This example illustrates how putting the focus on developing a comprehensive sector-wide approach to proving what works leads to a different way of approaching evaluation and evidence collection in contrast to just continuing to focus evaluation efforts at the individual program level. Exactly how to develop such a comprehensive approach is discussed in more detail later in this presentation. It involves ensuring that a set of basic building-blocks are in place within the sector which can then be used to deal with all aspects of proving that 'we are doing everything we can to make sure that what we are doing works'. (This approach is part of reframing evaluation as an effort to collect strategic information about a sector)

3. Developing innovative ways of communicating the message 

The third aspect, and the one which will bring failure if not done properly, is developing innovative ways of communicating the messages of 1 and 2 above. It is important to realize that such communication needs to be about both the evidence regarding the pay-offs and effectiveness of public health, in addition to the way in which results are going to be measured and reported in the sector. Communicating the second message is as important as communicating the first. In fact, in some ways, the second message is more difficult to communicate.
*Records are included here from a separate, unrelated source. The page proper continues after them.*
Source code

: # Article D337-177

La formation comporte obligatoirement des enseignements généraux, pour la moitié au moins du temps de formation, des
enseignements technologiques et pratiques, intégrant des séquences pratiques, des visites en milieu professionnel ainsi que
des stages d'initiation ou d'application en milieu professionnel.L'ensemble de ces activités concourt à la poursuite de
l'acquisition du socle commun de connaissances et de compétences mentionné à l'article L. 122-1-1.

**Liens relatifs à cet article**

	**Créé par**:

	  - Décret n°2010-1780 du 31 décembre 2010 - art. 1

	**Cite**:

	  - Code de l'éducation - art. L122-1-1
The issues in identifying innovative ways of communicating the preventive public health message are:

  • The term used to describe 'preventive public health'.
  • Moving the talk down to 'bottom-end' rather than 'top-end' language.
  • Using standard modern communications strategies.
  • Also communicating about the system being used to measure results and establish 'what works'.

The term used to describe 'preventive public health'

This presentation refers to 'preventive public health'. This area of work has a variety of names, including health promotion, community health, public and community health and population health. It is often also referred to simply by the term public health by those involved in such work. Terming it just public health presents an immediate communication problem because for many high-level stakeholders, the media and the public, the term public health has just one major meaning - public health clinical treatment services. Therefore the first issue is what to call the area of activity being discussed in this presentation.

Over several decades, terminology for describing preventive public health has changed. Some of this is related to what will be described below as - 'top-end' versus 'bottom-end' language being used to describe the topic. The most appropriate term to use to describe the area of preventive public health is one which readily communicates the type of activity being undertaken in the area, but which does so in a way that clearly distinguishes it from public health clinical treatment services. The term which I currently prefer, and therefore have used in this presentation, is the term 'preventive public health'. This has the merit of still including the term public health, but clearly labeling it in a way that distinguishes it from treatment orientated public health. It also serves to put the emphasis on prevention. Communicating the fact that preventive public health is all about prevention is at the heart of the message which needs to be communicated. All stakeholders understand the fact that health treatment costs money and hence are likely to be broadly sympathetic with the central objective of preventive public health activity - preventing illness and injury in those instances when it can be prevented. 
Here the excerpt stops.